Qohélet 11,7 – 12,14

Pourquoi et comment faut-il aimer Dieu ?

Saint Bernard

Textes choisis et présentés par Dom Jean Leclercq, p. 94s


Vous voulez entendre de moi pourquoi et comment il faut aimer Dieu ? Disons qu’il y a deux raisons d’aimer Dieu pour lui-même : nul amour n’est plus juste et nul amour n’est plus profitable. Car quand on se demande pourquoi il faut aimer Dieu, cette question a deux sens et j’hésite sur la question même. Est-ce : Quel titre Dieu a-t-il à notre amour ? ou Qu’y gagnons-nous ? Et je ferai dans les deux cas la même réponse : la seule raison valable d’aimer Dieu, c’est lui-même. Voyons d’abord en quoi il le mérite. Certes il a bien mérité de nous, lui qui s’est donné à nous quand nous ne le méritions pas. Tout d’abord Dieu qu’il est, que pouvait-il donner de plus que se donner lui-même ? Si donc on fait allusion au mérite de Dieu, en disant : Pourquoi aimer Dieu ? Voilà le principal mérite : c’est qu’il nous a aimés le premier. Bien digne d’être aimé en retour, surtout si on considère qui il est, qui il a aimé, et combien ? N’est-il pas en effet celui à qui tout esprit confesse : Tu es mon Dieu, tu n’as pas besoin de mes biens. Elle est authentique cette charité princière qui ne réclame pas son bien. Or, en faveur de qui, cet amour si pur ? L’Ecriture nous le dit : Alors que nous étions encore ses ennemis Dieu nous a réconciliés.
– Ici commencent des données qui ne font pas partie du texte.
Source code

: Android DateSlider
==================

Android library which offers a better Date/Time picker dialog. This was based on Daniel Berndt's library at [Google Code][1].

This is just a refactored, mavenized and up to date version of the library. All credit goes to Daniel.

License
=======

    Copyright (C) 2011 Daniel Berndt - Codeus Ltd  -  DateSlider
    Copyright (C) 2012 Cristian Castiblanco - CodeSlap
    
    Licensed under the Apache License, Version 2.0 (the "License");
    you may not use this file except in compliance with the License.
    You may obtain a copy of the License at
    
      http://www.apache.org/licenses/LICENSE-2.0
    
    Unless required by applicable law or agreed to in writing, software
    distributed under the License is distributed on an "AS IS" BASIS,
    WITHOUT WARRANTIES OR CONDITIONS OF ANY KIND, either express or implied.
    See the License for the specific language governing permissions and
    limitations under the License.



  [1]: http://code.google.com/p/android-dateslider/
Dieu a donc aimé, il a aimé gratuitement, il a aimé des ennemis. Mais, jusqu’à quel point ? Jean nous le dit : Dieu a tant aimé le monde qu’il a donné son Fils unique. Et Paul : Il n’a pas épargné son propre Fils ; pour nous, il l’a livré. Le Fils à son tour dit en parlant de lui-même : Personne n’a un plus grand amour que de donner sa vie pour ses amis. Voilà ce qu’il a mérité, lui, le Juste, de nous, impies ; lui le Très-Haut, de nous, chétifs ; lui, le Tout-Puissant, de nous, infirmes.  On dira peut-être : cela est vrai des hommes, non des anges. Je l’accorde, car pour les anges, rien de tel n’était nécessaire. Celui qui vint au secours des hommes dans la détresse, sauvegarda les anges d’une telle détresse. Il aimait les hommes : il les laissa tomber dans le malheur, mais de manière à ne pas les laisser malheureux. Il aimait tout autant les anges : il leur donna de ne pas passer par le malheur.